Information:
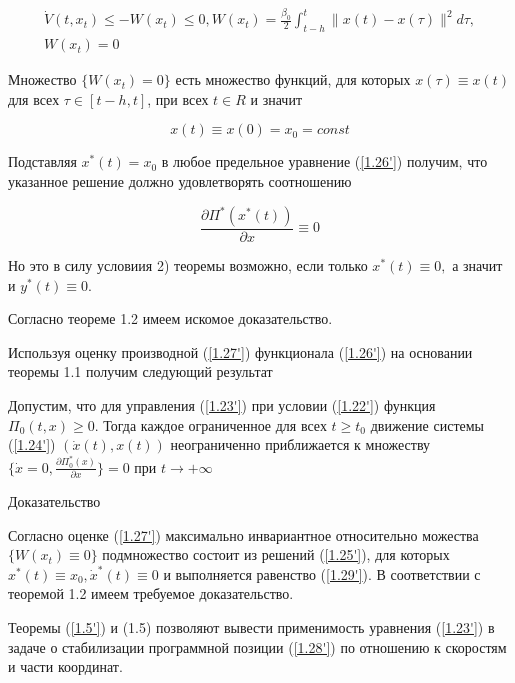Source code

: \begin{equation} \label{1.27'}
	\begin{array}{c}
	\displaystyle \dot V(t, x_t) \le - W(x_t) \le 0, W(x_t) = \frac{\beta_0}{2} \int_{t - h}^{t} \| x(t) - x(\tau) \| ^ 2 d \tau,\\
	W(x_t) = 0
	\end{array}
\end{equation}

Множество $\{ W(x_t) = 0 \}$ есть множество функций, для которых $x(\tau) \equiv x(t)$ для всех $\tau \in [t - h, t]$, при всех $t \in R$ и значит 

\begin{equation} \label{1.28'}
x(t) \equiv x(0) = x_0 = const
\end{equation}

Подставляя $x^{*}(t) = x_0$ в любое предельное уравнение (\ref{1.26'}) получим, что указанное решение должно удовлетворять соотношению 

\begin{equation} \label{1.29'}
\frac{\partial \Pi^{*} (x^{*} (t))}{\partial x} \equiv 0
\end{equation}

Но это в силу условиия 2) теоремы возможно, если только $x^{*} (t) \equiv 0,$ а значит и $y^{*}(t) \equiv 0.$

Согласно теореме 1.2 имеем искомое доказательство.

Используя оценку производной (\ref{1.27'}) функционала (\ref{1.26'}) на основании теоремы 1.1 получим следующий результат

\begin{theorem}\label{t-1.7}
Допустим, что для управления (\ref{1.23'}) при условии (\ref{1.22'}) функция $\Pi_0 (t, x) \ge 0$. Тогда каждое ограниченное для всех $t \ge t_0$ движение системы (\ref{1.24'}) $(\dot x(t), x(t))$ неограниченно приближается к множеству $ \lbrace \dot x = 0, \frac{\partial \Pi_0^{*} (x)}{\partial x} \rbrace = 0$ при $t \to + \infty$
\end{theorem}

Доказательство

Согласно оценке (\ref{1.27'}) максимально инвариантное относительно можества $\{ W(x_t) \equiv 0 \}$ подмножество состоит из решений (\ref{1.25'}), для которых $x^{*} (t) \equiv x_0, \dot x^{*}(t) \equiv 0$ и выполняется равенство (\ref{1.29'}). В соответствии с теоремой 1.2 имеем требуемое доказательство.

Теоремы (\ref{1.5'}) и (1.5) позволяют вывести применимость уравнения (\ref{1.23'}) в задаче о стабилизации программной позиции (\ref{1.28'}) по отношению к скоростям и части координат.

Task statement: Say how many lines in the data hold the string "theorem", and say nothing else.

Response: 2